● Data extract:
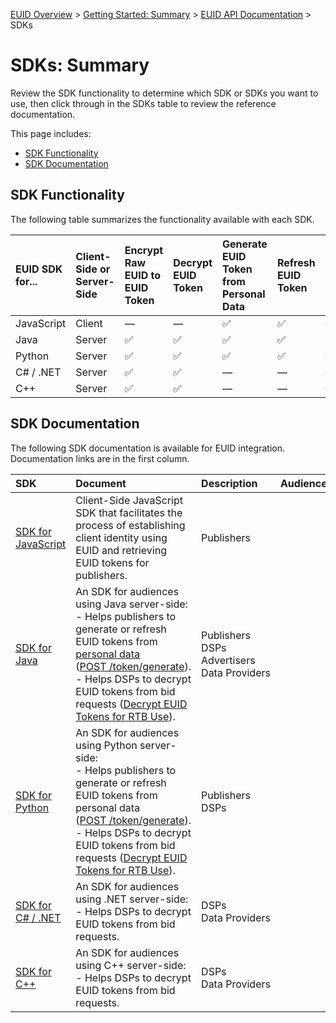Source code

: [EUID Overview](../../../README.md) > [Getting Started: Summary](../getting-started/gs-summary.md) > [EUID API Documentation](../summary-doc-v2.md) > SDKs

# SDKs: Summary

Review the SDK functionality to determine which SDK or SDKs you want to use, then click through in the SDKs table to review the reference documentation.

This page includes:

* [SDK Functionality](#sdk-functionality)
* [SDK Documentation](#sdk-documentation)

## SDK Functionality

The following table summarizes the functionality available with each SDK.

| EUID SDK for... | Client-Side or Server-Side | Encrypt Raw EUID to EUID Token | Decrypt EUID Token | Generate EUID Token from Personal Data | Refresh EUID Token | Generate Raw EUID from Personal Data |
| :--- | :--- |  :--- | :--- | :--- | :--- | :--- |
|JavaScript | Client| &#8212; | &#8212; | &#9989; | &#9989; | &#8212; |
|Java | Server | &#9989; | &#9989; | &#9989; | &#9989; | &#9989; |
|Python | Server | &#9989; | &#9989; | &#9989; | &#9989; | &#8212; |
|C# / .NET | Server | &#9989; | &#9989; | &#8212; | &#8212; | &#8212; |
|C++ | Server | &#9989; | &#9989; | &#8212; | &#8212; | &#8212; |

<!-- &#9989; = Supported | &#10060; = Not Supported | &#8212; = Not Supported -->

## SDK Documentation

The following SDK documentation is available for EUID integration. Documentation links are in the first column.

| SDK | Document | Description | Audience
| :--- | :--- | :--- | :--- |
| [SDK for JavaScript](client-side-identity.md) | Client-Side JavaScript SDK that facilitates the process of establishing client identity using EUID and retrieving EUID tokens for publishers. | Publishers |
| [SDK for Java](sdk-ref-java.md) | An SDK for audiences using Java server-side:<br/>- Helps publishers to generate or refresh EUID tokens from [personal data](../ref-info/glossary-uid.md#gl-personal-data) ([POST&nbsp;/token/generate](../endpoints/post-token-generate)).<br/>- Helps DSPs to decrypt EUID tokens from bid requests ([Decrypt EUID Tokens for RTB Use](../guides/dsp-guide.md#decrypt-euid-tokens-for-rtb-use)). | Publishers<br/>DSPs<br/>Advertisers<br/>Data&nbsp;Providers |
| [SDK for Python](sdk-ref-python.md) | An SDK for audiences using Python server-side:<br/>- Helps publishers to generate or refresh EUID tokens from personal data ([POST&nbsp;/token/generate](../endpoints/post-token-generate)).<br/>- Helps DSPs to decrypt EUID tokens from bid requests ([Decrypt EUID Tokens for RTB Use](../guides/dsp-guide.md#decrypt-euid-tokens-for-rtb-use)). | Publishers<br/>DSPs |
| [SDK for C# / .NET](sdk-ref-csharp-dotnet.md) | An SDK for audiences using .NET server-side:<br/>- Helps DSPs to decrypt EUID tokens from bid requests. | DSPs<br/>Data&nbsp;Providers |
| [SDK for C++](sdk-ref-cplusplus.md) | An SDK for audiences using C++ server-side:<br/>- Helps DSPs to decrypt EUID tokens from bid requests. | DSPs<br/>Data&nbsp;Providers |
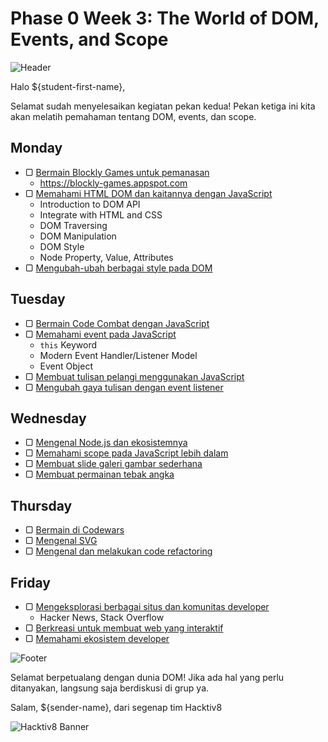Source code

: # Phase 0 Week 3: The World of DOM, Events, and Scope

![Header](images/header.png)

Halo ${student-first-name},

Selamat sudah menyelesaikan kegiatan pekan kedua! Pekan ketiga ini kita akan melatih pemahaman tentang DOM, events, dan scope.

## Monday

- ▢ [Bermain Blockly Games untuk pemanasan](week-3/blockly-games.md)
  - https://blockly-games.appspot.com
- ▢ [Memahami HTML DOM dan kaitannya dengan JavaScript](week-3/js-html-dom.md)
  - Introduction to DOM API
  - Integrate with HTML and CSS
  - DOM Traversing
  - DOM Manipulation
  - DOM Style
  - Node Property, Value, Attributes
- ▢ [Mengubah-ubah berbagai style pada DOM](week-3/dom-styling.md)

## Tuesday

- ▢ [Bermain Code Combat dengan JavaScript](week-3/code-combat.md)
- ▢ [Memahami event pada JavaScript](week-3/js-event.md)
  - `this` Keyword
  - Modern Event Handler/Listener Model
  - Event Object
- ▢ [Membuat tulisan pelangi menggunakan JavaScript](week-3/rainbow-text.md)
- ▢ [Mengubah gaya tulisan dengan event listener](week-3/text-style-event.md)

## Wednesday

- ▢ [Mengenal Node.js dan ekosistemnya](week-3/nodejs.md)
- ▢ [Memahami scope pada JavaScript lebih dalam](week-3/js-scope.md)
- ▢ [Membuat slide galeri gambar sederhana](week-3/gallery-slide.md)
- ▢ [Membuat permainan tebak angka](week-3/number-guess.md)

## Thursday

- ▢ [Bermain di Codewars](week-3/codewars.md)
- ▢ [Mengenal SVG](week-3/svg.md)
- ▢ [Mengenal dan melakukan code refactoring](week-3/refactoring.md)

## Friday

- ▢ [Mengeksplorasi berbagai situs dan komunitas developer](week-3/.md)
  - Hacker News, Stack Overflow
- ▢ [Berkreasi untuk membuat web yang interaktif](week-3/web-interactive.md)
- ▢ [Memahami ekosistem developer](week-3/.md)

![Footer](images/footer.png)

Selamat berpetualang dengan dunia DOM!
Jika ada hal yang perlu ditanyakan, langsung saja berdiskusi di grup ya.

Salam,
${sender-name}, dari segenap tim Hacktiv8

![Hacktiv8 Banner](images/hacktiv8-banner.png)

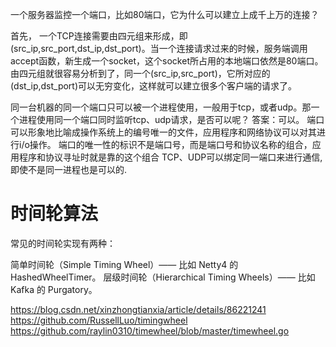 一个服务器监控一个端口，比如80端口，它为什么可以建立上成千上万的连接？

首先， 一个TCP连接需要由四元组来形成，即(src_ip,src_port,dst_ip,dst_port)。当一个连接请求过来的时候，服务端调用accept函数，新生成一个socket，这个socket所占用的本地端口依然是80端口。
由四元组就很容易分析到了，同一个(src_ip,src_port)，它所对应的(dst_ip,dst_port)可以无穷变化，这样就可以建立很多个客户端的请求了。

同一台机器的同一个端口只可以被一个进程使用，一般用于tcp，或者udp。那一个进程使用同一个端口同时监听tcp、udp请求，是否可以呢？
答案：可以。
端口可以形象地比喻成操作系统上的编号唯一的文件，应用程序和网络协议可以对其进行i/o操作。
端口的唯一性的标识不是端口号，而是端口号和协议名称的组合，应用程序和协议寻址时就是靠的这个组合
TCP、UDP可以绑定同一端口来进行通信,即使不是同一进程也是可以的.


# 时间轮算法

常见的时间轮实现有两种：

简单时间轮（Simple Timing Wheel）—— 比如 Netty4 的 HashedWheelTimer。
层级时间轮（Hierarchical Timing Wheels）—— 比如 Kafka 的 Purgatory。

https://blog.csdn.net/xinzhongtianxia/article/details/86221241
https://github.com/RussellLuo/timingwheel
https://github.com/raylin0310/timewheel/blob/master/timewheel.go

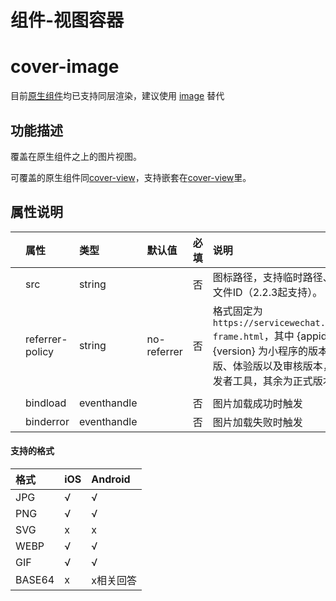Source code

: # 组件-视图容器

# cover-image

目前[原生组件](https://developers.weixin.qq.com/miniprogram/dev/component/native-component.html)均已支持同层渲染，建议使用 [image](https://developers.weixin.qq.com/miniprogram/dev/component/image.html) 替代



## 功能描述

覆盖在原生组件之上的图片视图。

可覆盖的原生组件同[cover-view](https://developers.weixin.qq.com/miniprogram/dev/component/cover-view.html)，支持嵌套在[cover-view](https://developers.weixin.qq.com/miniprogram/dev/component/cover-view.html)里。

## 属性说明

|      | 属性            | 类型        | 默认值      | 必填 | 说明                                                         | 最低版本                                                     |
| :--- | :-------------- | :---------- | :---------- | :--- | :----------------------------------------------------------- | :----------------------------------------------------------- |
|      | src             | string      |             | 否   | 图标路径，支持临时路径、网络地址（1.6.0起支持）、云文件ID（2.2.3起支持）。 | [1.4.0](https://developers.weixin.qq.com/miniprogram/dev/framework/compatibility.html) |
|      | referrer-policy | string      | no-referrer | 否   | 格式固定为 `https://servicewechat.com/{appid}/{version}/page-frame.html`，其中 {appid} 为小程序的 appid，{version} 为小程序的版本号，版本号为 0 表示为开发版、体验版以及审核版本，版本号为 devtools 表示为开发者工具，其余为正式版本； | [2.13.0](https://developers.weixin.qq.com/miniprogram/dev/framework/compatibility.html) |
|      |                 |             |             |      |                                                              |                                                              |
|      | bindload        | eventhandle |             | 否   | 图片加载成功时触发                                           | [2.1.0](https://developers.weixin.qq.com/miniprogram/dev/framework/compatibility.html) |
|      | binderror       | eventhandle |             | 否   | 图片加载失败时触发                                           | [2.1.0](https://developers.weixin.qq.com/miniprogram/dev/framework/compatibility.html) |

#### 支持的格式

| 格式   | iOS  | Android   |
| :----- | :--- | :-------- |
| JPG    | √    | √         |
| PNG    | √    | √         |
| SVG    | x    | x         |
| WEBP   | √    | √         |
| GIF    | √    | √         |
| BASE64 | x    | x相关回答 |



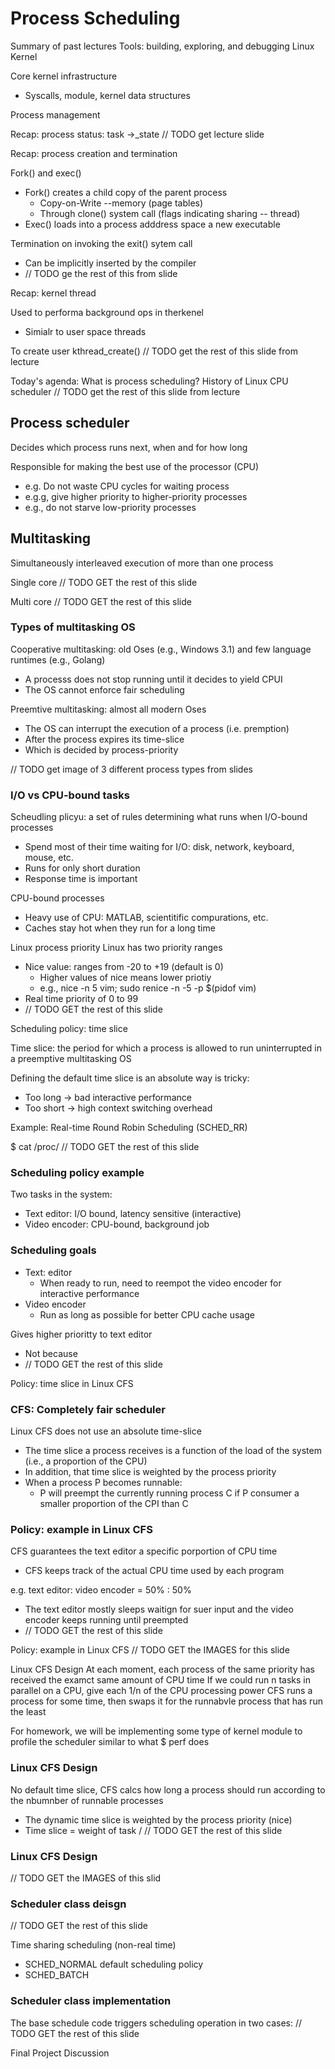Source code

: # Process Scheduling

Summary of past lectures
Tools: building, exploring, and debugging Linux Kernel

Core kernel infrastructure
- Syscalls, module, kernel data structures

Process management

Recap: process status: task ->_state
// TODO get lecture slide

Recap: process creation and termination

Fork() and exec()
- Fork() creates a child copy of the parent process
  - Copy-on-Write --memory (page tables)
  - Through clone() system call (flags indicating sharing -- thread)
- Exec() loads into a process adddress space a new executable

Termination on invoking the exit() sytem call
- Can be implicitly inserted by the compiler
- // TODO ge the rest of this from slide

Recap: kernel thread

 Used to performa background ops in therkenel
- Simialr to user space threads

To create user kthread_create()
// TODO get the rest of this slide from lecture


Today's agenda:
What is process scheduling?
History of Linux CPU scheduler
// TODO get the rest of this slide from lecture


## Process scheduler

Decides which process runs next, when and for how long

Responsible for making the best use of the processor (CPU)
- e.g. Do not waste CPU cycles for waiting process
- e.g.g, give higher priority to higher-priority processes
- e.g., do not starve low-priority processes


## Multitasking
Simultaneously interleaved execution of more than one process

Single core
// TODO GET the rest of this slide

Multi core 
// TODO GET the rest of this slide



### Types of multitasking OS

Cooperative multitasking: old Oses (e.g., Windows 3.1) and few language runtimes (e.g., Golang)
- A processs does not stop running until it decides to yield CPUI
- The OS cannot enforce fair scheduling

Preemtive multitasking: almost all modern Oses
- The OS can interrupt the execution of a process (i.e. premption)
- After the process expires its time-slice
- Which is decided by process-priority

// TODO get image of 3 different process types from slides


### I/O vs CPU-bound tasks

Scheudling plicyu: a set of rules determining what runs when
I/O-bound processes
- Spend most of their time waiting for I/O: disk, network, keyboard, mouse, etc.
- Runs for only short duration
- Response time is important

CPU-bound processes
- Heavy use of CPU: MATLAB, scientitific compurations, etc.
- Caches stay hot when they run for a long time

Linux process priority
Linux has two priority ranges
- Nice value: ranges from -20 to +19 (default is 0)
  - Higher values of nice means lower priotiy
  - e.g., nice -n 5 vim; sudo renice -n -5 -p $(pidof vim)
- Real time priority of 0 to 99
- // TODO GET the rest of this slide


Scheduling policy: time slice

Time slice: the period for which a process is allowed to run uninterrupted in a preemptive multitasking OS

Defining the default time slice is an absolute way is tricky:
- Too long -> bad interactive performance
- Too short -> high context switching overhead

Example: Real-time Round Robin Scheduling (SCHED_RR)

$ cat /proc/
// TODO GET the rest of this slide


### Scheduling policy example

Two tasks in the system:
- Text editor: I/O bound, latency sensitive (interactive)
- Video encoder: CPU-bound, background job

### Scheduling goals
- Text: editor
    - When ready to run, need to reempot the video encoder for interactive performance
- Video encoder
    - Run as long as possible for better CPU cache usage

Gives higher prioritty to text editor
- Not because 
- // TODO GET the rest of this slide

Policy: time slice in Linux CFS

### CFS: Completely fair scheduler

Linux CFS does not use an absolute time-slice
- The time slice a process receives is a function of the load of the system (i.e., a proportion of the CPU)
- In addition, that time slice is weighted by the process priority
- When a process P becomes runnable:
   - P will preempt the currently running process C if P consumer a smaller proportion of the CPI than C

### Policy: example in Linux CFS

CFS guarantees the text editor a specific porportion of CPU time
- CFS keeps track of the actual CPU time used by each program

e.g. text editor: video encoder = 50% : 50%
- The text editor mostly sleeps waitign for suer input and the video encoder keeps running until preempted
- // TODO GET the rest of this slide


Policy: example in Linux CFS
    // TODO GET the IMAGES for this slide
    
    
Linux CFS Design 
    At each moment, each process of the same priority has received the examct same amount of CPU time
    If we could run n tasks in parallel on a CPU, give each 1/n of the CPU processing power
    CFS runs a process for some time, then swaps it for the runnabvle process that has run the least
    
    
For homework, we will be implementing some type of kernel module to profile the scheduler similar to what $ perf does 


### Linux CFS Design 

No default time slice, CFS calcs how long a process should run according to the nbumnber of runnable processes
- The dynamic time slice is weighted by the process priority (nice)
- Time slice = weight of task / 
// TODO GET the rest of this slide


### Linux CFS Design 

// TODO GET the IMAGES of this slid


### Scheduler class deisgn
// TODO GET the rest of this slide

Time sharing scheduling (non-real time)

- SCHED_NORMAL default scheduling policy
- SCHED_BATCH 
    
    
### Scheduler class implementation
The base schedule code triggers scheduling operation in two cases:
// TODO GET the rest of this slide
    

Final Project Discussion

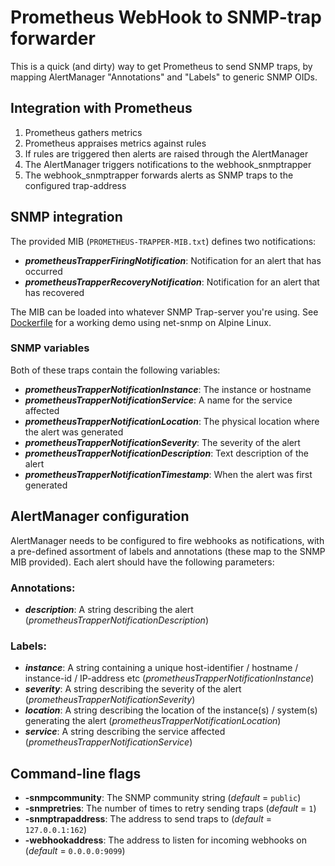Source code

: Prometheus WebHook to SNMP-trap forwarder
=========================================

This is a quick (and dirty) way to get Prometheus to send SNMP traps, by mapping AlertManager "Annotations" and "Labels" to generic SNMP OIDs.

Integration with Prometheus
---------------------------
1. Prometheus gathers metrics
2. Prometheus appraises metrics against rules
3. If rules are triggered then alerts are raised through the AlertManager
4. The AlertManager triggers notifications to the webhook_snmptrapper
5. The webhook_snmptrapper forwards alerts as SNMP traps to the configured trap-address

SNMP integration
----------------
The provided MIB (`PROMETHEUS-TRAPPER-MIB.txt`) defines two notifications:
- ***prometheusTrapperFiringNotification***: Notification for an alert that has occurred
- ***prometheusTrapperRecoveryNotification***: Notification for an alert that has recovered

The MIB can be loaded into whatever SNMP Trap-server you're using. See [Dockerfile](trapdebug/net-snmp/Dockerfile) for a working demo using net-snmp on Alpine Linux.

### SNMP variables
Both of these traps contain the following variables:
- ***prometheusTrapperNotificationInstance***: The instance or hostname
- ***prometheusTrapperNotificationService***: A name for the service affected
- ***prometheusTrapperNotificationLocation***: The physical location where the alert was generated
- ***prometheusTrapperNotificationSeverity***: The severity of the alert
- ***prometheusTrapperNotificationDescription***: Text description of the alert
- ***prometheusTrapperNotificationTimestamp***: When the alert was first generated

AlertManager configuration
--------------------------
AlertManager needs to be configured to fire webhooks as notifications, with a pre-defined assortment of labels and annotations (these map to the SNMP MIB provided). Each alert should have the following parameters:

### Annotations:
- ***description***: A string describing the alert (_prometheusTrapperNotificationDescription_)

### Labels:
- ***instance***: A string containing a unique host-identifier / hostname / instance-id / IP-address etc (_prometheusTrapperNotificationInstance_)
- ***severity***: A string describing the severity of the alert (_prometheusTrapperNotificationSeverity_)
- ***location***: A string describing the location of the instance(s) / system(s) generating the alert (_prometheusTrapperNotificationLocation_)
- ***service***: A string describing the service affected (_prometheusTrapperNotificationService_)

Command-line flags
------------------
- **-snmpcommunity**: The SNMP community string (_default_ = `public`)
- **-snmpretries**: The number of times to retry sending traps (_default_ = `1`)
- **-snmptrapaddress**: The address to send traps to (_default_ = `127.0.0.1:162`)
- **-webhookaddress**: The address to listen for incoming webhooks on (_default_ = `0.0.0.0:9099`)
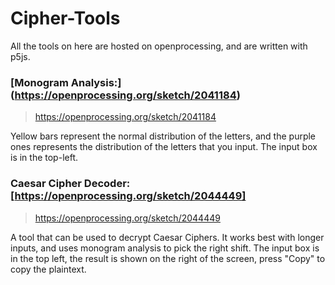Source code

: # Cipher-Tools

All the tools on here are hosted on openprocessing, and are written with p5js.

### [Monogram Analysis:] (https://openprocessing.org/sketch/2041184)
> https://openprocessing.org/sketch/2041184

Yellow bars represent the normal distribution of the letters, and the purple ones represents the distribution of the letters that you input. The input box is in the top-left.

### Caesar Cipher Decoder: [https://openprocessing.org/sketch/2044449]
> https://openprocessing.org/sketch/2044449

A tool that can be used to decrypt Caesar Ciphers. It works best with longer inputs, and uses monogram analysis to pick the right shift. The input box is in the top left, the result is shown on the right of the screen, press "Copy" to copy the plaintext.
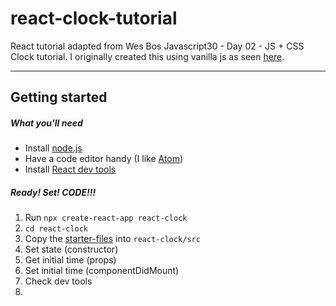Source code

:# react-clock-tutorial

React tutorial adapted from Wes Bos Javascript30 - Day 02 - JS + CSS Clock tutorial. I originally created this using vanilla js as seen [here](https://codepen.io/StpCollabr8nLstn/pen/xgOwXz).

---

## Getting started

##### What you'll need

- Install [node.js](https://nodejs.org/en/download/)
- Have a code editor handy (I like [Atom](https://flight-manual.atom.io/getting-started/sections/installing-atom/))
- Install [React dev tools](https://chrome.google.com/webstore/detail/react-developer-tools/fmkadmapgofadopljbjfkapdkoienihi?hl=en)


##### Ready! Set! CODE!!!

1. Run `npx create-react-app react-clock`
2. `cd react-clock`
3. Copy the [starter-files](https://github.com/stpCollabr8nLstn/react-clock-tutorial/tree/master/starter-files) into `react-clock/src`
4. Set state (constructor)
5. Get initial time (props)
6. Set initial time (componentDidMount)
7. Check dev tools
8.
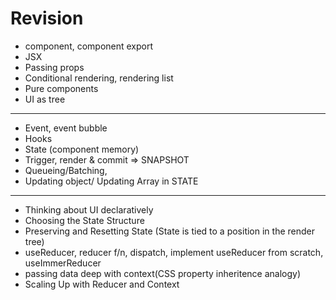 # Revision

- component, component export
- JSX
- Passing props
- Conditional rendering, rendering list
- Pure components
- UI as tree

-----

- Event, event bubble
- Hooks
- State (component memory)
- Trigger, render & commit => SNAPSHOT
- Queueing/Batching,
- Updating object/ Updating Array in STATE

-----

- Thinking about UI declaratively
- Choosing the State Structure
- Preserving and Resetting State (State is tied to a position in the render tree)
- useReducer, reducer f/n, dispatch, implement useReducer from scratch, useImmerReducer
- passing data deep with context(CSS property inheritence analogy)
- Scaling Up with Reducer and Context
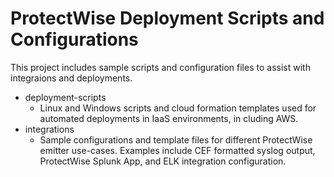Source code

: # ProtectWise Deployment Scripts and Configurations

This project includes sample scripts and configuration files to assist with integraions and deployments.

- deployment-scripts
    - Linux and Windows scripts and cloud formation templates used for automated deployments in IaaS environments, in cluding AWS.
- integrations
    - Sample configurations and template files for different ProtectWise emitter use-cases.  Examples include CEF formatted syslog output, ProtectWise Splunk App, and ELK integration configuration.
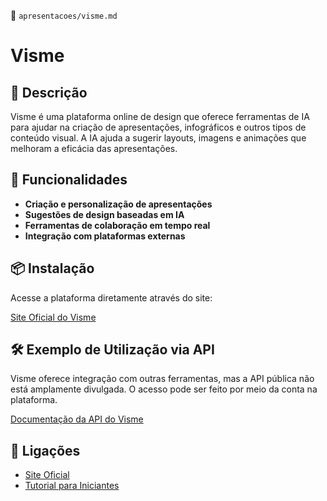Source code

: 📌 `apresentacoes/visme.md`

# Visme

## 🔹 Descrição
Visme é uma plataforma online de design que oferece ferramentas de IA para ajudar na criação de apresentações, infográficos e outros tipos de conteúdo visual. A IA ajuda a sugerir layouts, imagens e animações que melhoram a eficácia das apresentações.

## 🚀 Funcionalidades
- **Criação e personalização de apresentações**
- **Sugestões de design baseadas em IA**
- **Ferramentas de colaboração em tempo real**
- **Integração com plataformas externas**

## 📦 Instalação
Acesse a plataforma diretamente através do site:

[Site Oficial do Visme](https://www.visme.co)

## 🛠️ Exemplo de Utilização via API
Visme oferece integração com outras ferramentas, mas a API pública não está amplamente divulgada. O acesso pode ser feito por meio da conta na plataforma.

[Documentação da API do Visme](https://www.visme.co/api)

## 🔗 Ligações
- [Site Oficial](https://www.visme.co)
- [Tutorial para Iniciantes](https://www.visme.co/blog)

● The problem: Start at the line holding "- **Integração com plataformas externas**" and retype each line through the end of the material above, both included.

● Result of the task:
- **Integração com plataformas externas**

## 📦 Instalação
Acesse a plataforma diretamente através do site:

[Site Oficial do Visme](https://www.visme.co)

## 🛠️ Exemplo de Utilização via API
Visme oferece integração com outras ferramentas, mas a API pública não está amplamente divulgada. O acesso pode ser feito por meio da conta na plataforma.

[Documentação da API do Visme](https://www.visme.co/api)

## 🔗 Ligações
- [Site Oficial](https://www.visme.co)
- [Tutorial para Iniciantes](https://www.visme.co/blog)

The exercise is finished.